To achieve these goals, we need to use all of the World Bank Group’s assets: our finances; our global presence and convening power; and especially our vast store of development knowledge and experience. If we assemble the best global knowledge, share it quickly, and help countries apply it to local problems, we can empower the poor to shape their countries’ future.
Not all of our knowledge is on a shelf, or in digital and multimedia products. Much is in the minds of our thousands of experts who work in over 120 countries around the world.
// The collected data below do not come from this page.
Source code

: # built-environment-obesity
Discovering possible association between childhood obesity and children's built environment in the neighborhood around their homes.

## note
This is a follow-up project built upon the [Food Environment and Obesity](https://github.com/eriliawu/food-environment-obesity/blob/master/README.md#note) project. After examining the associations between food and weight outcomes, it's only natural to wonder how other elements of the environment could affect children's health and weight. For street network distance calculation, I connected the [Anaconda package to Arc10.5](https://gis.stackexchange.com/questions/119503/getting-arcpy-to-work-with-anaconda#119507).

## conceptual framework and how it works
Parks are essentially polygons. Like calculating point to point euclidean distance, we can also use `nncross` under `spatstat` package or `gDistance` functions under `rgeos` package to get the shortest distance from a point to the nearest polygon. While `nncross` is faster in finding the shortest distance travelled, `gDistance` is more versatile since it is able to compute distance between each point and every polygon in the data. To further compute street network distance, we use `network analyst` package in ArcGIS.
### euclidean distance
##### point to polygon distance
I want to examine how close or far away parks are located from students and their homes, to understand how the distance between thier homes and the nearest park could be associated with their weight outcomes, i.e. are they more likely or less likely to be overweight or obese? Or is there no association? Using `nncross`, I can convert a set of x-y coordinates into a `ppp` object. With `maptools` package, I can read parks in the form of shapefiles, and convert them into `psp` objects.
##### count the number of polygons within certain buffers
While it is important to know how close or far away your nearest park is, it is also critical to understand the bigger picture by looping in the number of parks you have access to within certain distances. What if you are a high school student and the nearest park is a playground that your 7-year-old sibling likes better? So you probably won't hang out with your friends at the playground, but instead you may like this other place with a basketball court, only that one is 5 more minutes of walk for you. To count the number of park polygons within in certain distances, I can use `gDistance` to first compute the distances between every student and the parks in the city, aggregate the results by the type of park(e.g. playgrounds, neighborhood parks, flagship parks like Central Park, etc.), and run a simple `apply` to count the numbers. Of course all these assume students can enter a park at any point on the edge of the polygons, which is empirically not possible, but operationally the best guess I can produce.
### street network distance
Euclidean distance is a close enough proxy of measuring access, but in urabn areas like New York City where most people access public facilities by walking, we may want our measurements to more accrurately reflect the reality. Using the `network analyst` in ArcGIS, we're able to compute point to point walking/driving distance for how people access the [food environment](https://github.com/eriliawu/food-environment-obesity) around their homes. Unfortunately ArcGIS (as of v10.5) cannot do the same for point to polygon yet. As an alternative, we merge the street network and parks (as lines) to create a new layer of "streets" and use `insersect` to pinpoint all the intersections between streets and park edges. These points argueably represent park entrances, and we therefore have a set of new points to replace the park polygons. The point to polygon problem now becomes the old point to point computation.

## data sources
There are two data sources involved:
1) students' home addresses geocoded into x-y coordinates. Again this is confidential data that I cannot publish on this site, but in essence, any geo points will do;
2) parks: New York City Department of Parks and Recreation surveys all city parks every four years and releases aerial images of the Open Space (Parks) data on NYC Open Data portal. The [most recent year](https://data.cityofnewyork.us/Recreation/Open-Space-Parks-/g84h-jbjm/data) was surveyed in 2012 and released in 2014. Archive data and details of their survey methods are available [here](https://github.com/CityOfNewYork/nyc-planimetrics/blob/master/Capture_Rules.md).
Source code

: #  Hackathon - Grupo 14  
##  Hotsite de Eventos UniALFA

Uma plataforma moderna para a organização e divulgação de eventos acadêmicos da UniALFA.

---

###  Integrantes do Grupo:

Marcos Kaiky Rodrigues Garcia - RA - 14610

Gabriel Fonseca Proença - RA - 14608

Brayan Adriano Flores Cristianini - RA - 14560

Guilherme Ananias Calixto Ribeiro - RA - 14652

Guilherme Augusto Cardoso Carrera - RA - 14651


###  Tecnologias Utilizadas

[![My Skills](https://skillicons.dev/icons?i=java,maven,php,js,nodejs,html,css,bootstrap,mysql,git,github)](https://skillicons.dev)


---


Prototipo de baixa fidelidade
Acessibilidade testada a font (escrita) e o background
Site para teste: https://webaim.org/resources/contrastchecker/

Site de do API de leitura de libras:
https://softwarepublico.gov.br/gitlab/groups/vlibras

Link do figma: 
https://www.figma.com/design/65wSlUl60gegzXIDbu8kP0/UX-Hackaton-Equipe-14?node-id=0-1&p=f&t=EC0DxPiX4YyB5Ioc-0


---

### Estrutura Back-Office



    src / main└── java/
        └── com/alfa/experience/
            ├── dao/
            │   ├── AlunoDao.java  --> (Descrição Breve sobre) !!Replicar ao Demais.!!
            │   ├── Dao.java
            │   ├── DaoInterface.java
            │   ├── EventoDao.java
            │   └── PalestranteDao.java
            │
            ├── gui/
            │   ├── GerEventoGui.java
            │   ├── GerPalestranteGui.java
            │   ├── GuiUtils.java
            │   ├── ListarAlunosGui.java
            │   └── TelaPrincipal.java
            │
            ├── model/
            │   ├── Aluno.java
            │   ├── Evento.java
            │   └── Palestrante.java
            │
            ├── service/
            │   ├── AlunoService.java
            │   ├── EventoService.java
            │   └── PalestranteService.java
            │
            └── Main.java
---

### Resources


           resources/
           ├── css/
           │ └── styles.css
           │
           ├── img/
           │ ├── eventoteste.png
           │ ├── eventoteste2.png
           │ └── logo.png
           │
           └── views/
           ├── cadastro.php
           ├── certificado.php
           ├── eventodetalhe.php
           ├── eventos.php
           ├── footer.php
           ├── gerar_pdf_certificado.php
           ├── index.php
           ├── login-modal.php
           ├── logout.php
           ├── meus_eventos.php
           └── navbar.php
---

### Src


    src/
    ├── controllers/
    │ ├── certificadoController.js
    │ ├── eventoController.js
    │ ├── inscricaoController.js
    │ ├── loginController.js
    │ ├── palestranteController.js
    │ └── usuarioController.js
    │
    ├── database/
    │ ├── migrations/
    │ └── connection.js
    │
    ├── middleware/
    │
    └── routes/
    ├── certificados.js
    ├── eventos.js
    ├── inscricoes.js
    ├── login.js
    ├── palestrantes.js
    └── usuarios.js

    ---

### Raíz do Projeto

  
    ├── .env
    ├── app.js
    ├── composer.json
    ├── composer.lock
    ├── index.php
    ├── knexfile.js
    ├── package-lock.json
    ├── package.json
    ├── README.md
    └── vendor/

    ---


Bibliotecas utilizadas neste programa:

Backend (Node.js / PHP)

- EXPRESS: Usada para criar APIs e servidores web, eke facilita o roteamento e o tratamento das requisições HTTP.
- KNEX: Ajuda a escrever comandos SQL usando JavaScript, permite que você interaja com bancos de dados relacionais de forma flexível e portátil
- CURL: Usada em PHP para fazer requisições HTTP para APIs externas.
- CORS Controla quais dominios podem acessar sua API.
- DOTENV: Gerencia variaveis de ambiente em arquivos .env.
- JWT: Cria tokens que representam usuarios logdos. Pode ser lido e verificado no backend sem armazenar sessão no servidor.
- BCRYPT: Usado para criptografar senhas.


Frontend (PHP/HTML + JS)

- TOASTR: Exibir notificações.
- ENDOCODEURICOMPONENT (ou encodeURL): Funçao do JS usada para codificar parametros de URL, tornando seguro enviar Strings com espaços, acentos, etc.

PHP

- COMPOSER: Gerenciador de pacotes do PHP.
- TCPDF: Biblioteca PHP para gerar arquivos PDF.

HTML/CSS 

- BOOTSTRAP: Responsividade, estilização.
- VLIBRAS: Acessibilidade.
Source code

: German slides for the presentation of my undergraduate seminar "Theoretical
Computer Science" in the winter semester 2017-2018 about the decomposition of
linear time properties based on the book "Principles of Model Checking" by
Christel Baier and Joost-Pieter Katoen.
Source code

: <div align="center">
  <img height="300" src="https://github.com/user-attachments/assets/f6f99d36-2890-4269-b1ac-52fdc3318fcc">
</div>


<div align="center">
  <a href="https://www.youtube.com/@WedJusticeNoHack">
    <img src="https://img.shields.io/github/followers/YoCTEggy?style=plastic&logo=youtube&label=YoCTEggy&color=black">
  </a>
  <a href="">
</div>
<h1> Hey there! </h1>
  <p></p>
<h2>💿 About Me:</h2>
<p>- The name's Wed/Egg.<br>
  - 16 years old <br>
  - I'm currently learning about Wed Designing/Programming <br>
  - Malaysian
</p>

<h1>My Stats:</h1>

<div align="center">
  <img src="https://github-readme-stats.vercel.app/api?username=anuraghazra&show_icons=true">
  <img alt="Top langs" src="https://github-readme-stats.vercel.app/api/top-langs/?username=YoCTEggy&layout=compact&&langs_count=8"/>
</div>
But we know that our knowledge does not always move fast enough, or get to the right people at the right time. A recent working paper, written by two World Bank Group colleagues, highlighted this problem (and also got some media attention — not all of it accurate). It’s not just technical problems that stop our digital knowledge from flowing (such as PDFs that are not easily searchable) — our knowledge is also often stuck in organizational silos. Our staff in East Asia don’t talk enough to their counterparts in Africa, for example, and our water experts don’t always connect enough with our health staff. These impediments are a legacy of our organizational culture, structure, and incentives. We can do better.
On July 1, we’re going to break down the walls of those organizational silos, in one of the most significant reforms in the World Bank’s history. We’re reorganizing our knowledge services to create Global Practices and Cross Cutting Solution Areas, to assemble the world’s best experts and knowledge, and make it more accessible to our clients. Wherever our experts are sitting, whatever issue they work on, they will be linked in a much more active way with their colleagues, in areas like education, trade and competiveness, transportation and information technology, environment and natural resources, and energy.
Our client countries and businesses say they want the best experience from around the world, so they can adapt it to their local circumstances. A water project in Senegal can influence what happens in Nicaragua or Bangladesh, and vice versa. Development knowledge should have no boundaries or borders.
The Global Practices will provide a direct link between knowledge and our implementation, adapting based on evidence, improving our work and learning from our clients — all for the benefit of our clients. We have recruited a new team of Global Practice Directors who are global experts in their respective fields, and who will ensure that all Practice staff produce, capture, manage, and share knowledge widely. This will not be limited merely to knowledge the World Bank Group produces. A growing share of our work involves making "South-South" connections to put practitioners facing similar issues in contact so they can learn from one another.
As for our digital knowledge, we already share free of charge a virtual mountain of reports and data. They were downloaded more than 3.4 million times over the past two years alone. Among these are some country-specific technical reports, such as our economic sector work (ESW) and technical assistance (TA) reports. They are very valuable reports to our clients, but they are not light reading for anyone. The authors of the recent study decided to look only at this very narrow and technical class of reports — not all of our reports, as some news reports suggested. The authors discovered, not surprisingly, that nearly a third of the economic sector work and technical assistance reports were never downloaded. Some were actually distributed the old-fashioned way — printed and distributed in the countries that commissioned them, something that is still common in the developing world. Popularity is not the only measure of utility.
Yet parking detailed technical reports in a database after they have been delivered to the Ministry isn’t enough. To reach our ambitious goals, we need to get knowledge into the hands of a wider set of practitioners, citizens, entrepreneurs, civil society experts, and other development actors. Many, if not most, of our knowledge products have lessons that are valuable to countries and companies around the world. Yet we also need to ensure that our future reports are relevant to our clients’ most critical challenges. The Global Practices will allow us to be more strategic, keeping the clients in mind as we plan and produce new knowledge products
Our changes in knowledge sharing require more interactive technology and smarter systems. More important, we need to change our organizational culture. Our global practices will help unlock our knowledge and expertise, to ensure that it remains – and grows – as a global public good.